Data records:
......

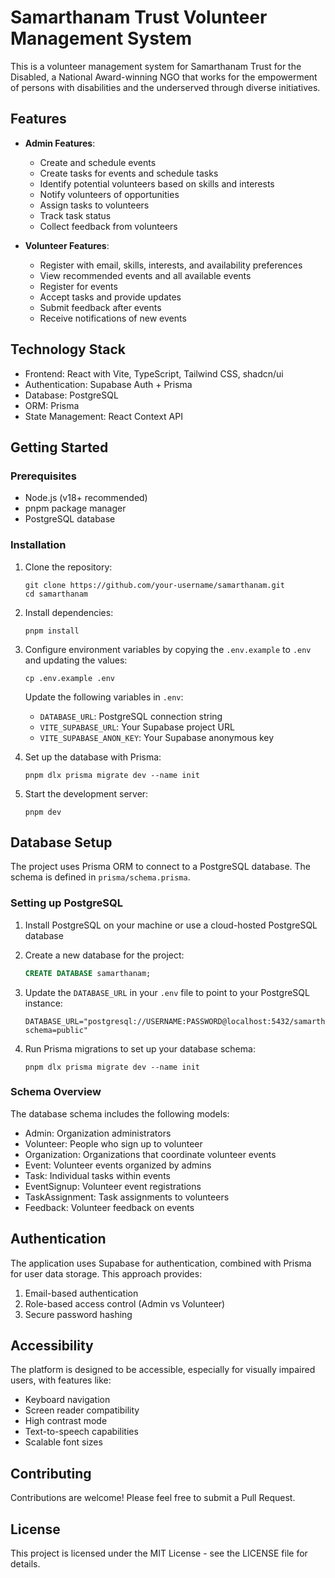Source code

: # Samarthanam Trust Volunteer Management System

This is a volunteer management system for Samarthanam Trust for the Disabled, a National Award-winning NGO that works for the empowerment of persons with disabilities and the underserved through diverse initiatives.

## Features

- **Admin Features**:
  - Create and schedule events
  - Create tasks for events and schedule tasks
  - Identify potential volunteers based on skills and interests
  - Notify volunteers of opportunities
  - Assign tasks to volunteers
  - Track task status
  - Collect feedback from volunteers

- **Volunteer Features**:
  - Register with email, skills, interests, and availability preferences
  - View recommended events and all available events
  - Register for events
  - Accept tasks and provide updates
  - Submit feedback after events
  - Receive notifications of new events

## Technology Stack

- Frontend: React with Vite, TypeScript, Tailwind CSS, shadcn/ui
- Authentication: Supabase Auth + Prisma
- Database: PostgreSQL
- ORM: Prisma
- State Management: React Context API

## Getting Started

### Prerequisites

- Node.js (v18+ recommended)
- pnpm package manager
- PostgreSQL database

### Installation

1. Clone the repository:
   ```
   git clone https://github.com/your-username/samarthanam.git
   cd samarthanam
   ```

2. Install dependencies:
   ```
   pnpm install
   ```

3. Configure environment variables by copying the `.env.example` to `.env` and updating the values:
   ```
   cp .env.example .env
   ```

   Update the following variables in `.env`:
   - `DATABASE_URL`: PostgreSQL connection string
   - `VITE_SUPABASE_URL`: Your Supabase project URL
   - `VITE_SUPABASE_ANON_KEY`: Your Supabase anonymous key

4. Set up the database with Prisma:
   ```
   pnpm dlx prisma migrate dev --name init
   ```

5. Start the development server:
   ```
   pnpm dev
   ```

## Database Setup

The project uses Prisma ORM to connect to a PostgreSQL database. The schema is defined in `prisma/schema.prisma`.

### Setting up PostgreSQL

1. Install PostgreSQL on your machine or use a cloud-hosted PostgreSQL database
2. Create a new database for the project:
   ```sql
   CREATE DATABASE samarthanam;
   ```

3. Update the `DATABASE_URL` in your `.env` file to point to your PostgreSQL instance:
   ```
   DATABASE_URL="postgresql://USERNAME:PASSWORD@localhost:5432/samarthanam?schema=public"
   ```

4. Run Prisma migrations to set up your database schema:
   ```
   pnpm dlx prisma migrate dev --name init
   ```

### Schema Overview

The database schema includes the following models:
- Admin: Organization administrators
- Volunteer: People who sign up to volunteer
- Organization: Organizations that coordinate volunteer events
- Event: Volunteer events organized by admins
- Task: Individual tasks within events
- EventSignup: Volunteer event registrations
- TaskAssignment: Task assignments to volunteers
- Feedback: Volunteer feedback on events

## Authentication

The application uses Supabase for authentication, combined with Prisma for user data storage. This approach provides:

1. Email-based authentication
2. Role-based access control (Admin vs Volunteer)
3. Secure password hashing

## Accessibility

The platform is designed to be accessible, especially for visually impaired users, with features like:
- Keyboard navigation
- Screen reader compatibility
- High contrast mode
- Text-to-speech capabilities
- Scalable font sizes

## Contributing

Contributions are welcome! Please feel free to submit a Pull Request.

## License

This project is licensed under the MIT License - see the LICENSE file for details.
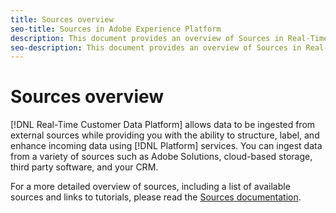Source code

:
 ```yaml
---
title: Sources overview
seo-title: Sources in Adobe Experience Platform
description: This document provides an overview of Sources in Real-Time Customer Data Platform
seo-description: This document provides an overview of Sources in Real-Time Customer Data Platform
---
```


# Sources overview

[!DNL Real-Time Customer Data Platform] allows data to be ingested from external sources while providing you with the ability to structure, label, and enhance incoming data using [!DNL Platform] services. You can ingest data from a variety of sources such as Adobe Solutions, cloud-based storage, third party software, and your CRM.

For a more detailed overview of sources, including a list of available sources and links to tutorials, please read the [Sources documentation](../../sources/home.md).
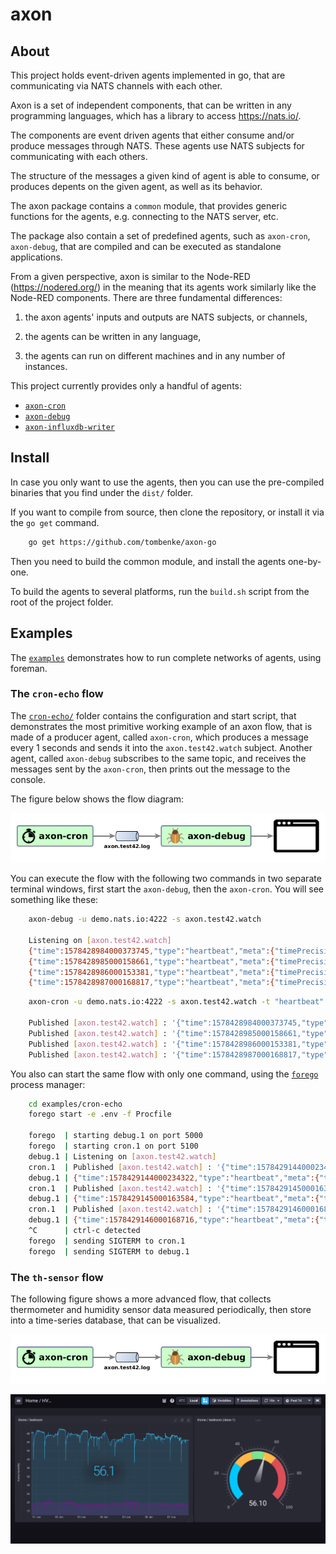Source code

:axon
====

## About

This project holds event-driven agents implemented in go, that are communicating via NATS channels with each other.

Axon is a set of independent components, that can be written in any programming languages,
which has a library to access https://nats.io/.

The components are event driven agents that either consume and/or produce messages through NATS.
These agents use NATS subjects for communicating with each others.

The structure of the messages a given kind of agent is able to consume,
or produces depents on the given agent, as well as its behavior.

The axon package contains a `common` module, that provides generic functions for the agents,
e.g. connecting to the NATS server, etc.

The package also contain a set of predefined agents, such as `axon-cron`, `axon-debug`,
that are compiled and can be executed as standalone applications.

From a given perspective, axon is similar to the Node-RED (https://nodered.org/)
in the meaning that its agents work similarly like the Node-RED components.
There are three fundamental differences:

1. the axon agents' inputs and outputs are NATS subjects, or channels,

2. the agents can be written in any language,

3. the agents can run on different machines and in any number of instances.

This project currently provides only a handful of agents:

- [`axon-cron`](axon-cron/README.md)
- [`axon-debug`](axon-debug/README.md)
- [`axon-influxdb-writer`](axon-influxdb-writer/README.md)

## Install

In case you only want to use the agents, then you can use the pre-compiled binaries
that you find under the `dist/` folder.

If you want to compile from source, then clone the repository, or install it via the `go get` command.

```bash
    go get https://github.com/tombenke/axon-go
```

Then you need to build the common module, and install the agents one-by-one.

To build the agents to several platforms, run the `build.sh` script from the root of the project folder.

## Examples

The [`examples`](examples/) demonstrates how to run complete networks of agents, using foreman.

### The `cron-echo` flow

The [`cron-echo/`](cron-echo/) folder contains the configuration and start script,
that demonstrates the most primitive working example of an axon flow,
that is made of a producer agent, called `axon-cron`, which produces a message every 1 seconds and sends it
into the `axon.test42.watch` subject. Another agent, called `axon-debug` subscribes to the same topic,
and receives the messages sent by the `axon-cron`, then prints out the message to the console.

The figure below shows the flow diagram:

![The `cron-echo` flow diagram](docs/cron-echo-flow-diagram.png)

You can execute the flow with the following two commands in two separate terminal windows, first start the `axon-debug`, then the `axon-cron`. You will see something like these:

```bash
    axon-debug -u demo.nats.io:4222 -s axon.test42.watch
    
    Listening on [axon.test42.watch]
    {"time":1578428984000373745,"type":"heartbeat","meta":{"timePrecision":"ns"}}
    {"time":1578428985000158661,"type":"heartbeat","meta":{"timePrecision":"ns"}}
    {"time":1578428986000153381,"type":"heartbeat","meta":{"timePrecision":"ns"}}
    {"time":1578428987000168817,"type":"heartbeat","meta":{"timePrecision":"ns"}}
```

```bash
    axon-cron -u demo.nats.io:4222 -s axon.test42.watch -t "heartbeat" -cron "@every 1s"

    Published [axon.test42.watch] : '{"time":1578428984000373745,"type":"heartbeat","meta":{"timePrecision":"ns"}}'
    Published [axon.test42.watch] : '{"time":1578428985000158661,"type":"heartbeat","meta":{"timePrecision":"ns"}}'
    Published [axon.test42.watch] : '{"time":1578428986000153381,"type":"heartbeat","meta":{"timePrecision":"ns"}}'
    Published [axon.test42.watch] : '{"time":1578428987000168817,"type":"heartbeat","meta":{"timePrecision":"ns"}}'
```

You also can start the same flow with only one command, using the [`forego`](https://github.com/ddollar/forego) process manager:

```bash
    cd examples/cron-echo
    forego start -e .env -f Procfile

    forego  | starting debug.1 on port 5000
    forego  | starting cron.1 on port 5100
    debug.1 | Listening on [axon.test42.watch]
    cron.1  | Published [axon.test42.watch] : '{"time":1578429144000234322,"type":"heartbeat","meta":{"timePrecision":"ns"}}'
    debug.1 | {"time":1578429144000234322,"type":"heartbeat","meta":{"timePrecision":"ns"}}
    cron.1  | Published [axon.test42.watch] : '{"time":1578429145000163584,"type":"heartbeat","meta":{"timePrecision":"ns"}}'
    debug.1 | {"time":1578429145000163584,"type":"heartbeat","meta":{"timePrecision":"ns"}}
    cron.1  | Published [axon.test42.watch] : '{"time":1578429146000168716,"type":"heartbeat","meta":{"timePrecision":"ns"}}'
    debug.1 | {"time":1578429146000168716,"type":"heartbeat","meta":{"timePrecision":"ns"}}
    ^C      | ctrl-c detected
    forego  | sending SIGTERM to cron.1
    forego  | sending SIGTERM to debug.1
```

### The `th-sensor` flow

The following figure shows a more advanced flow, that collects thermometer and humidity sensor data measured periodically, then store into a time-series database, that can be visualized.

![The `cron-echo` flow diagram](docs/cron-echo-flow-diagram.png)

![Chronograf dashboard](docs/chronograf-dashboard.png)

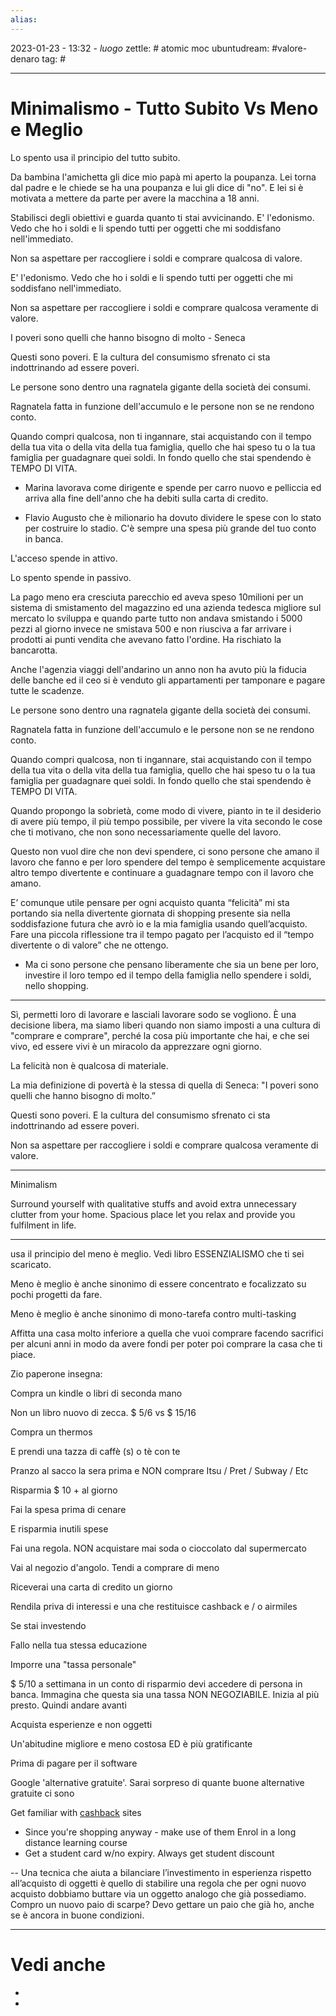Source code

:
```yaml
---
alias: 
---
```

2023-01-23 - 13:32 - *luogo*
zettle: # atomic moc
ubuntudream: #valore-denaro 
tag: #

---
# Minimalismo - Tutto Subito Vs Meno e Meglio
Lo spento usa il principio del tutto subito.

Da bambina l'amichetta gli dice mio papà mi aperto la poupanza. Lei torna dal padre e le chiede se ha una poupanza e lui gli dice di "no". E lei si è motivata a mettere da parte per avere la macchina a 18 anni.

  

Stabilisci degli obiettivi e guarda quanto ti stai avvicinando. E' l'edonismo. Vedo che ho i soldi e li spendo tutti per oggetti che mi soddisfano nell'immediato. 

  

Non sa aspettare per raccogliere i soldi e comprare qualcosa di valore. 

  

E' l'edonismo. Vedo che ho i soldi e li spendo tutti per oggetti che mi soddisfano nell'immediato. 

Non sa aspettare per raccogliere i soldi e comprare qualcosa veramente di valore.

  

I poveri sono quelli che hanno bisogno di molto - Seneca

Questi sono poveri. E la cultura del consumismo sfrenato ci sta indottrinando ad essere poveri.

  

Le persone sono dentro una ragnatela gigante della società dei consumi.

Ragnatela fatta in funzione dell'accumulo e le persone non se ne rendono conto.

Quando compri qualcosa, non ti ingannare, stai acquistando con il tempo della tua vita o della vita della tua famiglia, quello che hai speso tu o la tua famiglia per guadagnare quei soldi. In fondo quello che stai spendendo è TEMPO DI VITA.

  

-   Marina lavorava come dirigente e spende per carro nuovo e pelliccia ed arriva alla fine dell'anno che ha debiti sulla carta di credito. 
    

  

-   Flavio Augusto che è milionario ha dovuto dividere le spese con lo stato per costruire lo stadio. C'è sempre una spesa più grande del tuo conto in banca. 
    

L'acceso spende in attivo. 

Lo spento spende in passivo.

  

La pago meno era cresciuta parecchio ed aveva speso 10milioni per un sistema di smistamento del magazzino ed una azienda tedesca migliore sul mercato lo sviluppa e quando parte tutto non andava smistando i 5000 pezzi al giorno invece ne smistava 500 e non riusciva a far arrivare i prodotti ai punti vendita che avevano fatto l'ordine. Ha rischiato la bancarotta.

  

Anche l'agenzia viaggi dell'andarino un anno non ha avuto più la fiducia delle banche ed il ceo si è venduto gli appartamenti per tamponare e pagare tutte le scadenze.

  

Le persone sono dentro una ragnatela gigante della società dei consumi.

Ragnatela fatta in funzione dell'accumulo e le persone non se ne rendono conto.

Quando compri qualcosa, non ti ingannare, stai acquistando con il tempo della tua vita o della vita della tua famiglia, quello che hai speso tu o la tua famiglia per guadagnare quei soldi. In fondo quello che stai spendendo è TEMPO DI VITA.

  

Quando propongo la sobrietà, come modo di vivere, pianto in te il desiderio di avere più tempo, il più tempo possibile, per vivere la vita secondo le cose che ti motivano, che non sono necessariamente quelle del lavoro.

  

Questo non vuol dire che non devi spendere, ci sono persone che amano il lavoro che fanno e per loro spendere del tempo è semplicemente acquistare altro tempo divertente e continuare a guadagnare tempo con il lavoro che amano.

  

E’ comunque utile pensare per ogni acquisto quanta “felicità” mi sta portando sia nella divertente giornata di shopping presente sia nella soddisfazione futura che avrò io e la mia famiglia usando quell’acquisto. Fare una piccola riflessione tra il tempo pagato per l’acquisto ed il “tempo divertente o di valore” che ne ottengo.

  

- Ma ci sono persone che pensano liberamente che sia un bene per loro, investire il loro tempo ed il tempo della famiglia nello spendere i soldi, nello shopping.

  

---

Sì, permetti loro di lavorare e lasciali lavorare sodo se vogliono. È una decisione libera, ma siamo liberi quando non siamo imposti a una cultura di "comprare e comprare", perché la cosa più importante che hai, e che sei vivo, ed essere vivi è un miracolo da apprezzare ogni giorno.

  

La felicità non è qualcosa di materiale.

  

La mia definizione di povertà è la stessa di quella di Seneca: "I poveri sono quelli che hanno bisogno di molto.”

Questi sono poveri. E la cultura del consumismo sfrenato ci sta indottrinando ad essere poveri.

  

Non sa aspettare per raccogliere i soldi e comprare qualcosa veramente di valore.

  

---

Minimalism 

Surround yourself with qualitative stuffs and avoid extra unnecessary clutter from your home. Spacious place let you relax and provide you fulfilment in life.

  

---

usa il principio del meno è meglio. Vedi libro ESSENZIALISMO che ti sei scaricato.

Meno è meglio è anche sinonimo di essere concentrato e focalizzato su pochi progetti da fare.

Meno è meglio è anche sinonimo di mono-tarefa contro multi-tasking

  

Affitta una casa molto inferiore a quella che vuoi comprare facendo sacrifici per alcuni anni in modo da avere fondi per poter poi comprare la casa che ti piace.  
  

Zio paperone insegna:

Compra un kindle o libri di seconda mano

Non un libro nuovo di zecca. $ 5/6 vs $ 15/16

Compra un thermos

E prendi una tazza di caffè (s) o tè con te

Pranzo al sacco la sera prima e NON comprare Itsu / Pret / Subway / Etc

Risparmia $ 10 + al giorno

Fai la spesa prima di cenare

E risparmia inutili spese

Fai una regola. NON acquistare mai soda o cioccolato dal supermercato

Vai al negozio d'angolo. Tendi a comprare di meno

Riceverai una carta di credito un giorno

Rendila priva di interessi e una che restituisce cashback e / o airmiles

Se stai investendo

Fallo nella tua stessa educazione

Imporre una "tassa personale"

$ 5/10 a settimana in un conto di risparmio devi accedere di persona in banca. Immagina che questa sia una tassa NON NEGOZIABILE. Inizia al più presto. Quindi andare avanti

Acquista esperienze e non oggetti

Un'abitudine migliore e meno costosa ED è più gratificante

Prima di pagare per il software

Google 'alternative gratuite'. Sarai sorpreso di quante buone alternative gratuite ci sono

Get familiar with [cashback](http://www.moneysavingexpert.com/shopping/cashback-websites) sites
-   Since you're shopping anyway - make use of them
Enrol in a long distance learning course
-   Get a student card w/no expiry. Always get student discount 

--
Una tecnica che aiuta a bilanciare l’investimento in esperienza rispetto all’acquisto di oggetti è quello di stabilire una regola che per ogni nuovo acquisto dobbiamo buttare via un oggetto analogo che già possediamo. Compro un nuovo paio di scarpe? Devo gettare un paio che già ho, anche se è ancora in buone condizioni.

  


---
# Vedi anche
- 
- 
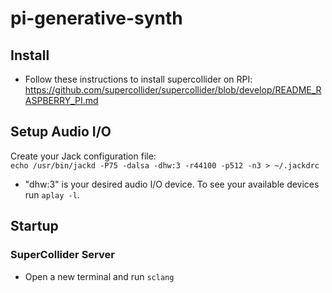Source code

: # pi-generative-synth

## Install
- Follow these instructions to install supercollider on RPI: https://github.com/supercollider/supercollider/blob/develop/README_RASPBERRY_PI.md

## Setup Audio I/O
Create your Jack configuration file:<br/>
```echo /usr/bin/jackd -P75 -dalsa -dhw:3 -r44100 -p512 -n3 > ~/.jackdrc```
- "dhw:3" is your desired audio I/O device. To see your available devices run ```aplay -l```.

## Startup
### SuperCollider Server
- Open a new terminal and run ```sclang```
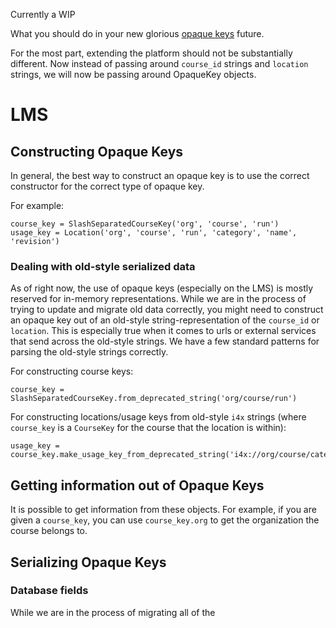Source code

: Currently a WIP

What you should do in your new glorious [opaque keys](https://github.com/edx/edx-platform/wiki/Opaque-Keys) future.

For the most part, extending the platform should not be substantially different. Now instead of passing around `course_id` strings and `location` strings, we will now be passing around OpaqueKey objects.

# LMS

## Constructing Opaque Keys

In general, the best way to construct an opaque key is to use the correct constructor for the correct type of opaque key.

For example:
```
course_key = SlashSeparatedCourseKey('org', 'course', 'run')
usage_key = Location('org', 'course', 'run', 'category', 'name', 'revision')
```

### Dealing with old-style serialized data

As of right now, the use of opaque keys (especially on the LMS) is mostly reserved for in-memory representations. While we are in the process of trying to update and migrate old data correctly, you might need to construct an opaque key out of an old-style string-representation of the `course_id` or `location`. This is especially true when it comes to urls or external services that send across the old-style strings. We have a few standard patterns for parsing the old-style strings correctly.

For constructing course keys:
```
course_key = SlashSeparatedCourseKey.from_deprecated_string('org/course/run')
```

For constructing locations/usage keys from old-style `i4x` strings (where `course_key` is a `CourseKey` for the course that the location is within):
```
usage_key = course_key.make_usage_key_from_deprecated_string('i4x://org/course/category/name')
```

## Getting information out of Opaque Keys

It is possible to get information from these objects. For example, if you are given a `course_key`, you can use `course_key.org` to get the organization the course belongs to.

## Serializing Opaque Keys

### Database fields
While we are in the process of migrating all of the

......

Task to carry out
Copy, exactly and only, the lines above that begin with the one containing "Quando propongo la" and finish with the one containing "Questo non vuol".

Result for this task
Quando propongo la sobrietà, come modo di vivere, pianto in te il desiderio di avere più tempo, il più tempo possibile, per vivere la vita secondo le cose che ti motivano, che non sono necessariamente quelle del lavoro.

  

Questo non vuol dire che non devi spendere, ci sono persone che amano il lavoro che fanno e per loro spendere del tempo è semplicemente acquistare altro tempo divertente e continuare a guadagnare tempo con il lavoro che amano.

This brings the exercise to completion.